Today, we are pleased to announce that we have open sourced two new tools to assist engineers in automating the investigation of broken hosts and services: Fossor and Ascii Etch. Fossor is a plugin-oriented Python tool and library for automating the investigation of broken hosts and services. Ascii Etch is a Python library that takes streams of numbers and turns them into visual graphs using ascii characters, originally created to help display output from Fossor. We faced some real challenges that led to the creation of these tools. This post will cover these, and also how Fossor can be adapted and tailored for specific use through the creation of plugins.

Background

One of the most powerful aspects of automation is harnessing a computer’s ability to perform tasks in parallel and thereby parse through vast amounts of data quickly. A typical site issue investigation requires performing a sequence of multiple investigative steps, such as the 10 useful commands listed in this Netflix engineering blog post. However, manually tracking commands takes valuable time, especially when dealing with increased latency or a full outage. Having experienced the pain of performing the same repetitive steps again and again during my own oncall shifts, I concluded that writing a tool to perform some of these basic checks in parallel would speed up the mean time to resolution. Taking the idea even further, I wanted a tool that could perform checks tailored specifically to my services while still having the flexibility to incorporate newly-developed checks in the future. Fossor was created to do just that.

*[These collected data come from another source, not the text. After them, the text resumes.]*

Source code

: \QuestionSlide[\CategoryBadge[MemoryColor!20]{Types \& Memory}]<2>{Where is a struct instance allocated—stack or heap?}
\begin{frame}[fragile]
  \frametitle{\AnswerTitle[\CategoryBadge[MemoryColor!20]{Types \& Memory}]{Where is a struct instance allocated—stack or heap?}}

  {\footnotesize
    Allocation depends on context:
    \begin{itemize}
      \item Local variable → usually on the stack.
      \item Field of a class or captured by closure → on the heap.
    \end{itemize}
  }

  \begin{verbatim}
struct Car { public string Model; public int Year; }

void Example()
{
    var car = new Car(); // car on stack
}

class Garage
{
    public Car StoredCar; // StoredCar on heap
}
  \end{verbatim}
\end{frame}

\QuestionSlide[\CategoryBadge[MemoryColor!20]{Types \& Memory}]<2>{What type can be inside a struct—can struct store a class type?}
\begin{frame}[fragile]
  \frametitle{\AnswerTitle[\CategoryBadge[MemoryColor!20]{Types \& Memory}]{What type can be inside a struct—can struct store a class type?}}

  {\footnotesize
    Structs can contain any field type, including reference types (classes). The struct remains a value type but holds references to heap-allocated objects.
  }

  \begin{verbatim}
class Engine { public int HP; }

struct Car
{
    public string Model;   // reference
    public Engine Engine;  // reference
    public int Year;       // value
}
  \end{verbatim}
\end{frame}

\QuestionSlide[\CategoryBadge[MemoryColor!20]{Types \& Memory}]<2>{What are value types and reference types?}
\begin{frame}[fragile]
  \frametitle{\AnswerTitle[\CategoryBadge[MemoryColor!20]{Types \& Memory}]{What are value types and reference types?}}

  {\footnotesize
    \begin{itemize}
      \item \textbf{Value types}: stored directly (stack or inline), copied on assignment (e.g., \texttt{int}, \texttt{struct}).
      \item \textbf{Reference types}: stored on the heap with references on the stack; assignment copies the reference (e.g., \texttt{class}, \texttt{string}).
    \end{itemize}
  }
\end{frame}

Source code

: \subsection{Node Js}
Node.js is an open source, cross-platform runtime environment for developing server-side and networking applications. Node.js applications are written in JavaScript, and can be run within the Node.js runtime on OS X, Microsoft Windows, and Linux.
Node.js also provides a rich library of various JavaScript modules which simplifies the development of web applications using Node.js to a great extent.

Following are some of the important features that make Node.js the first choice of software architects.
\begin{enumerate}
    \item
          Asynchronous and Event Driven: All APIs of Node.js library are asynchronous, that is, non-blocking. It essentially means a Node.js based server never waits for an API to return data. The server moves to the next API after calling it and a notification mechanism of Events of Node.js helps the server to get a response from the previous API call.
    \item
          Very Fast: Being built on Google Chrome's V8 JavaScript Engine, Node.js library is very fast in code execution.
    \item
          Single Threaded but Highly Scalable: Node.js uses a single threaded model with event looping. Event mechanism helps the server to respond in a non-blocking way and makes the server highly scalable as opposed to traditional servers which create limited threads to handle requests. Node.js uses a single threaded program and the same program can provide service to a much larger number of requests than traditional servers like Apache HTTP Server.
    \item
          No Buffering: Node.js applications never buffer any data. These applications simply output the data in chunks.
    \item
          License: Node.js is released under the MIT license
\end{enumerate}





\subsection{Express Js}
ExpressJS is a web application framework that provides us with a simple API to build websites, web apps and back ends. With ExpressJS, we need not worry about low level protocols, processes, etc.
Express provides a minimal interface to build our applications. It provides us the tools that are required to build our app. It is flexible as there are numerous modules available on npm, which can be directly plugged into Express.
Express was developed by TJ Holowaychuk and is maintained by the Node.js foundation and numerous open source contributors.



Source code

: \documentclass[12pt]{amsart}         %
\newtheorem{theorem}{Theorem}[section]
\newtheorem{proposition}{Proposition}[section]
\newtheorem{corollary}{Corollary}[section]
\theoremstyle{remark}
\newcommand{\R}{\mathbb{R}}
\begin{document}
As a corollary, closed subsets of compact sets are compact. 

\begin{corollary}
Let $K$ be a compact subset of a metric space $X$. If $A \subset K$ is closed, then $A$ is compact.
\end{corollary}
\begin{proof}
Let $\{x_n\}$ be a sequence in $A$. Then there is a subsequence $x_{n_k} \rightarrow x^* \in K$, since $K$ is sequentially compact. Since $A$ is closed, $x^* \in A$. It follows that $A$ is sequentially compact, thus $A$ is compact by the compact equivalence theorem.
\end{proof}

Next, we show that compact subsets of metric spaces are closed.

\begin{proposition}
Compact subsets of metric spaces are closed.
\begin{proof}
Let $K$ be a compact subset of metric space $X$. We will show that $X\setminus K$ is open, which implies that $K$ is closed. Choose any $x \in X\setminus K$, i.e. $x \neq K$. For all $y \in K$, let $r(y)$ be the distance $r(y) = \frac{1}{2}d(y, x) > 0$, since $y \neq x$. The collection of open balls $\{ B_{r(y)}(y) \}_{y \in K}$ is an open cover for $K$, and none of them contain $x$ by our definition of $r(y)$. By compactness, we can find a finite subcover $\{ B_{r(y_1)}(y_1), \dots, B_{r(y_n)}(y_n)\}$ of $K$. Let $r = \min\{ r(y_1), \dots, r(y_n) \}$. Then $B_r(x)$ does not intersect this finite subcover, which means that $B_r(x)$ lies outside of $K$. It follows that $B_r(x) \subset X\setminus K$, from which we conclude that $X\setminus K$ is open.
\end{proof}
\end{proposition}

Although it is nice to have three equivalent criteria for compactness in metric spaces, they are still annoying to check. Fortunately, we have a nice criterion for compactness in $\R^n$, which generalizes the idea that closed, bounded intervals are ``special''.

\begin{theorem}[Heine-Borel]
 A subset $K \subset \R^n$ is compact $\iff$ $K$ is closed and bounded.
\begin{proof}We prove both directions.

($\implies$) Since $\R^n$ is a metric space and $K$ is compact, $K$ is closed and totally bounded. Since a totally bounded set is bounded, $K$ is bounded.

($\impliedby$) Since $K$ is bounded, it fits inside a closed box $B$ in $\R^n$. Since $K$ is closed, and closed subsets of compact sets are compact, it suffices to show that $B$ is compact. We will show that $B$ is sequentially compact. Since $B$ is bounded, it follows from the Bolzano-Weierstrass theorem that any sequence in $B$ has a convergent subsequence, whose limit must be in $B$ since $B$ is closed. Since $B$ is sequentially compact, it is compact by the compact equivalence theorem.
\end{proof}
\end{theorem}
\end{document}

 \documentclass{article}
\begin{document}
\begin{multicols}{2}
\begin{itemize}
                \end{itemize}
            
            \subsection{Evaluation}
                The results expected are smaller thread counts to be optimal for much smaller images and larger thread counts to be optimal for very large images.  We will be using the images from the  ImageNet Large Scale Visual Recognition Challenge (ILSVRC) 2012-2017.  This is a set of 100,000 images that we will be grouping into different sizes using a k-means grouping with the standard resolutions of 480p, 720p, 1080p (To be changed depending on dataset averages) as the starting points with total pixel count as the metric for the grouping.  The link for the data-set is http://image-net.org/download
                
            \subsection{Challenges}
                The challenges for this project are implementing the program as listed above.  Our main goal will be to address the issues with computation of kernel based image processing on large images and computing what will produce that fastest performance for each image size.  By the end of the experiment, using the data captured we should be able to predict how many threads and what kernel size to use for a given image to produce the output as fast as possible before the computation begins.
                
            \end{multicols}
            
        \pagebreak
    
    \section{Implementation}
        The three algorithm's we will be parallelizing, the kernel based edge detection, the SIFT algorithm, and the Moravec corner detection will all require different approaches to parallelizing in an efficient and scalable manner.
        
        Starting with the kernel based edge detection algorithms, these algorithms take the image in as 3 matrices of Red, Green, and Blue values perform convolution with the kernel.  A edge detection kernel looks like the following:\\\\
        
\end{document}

Fossor architecture and design

In Latin, the word fossor means “grave digger” or “one who digs,” which fits well with Fossor’s purpose of helping users to dig into server or application issues. From its initial conception, an important feature in Fossor’s design was to allow others to easily expand its abilities by adding their own checks through the use of plugins. To ensure optimum performance, even with a potentially large plugin library, Fossor was designed with several key features.

First, to mitigate the problem of having too much output that could potentially obscure key data, Fossor only reports information to the user when it is deemed helpful, as defined by each plugin. This tailored output allows for easy access to reported information. The incorporation of Ascii Etch in certain plugins also allows for a graphical output of data, making the reports easier to read.

Second, to help curb the introduction of performance- or application-breaking bugs into the Fossor tool, Fossor separates its code into two parts: the engine, and the plugins. The engine is responsible for coordinating plugin execution. It collects the plugins and then carefully runs each one in its own process. By isolating each plugin in its own process, the main engine is protected from a single plugin failing and crashing the application. This plugin resiliency was specifically built in to allow Fossor to safely manage plugins from many contributors, thereby creating a platform for the bridging of expertise among users.

Plugin anatomy

Plugins are small classes that must implement a single method: the run method. If the run method returns output, this indicates the output is “interesting” and should be reported back to the user. Below are two examples of plugins. The run method accepts a single argument, a Python dict named “variables,” used to optionally provide external information to the plugin. All plugin types use this same basic structure.

Example of a Check plugin

Example of a Variable plugin

The Variable and Check plugin examples are nearly identical. Both examples implement the run method with a single argument, variables. Both examples return a sample string if the variable “Debug” exists and is True. The only difference between these two plugins is the class that each is inheriting from. ExampleCheck inherits from the Checks class, and ExampleVariable inherits from the Variable class.

Plugin types

There are three types of plugins that Fossor supports: variable gathering plugins, check plugins, and report plugins. The Fossor engine executes plugins in the flow shown below.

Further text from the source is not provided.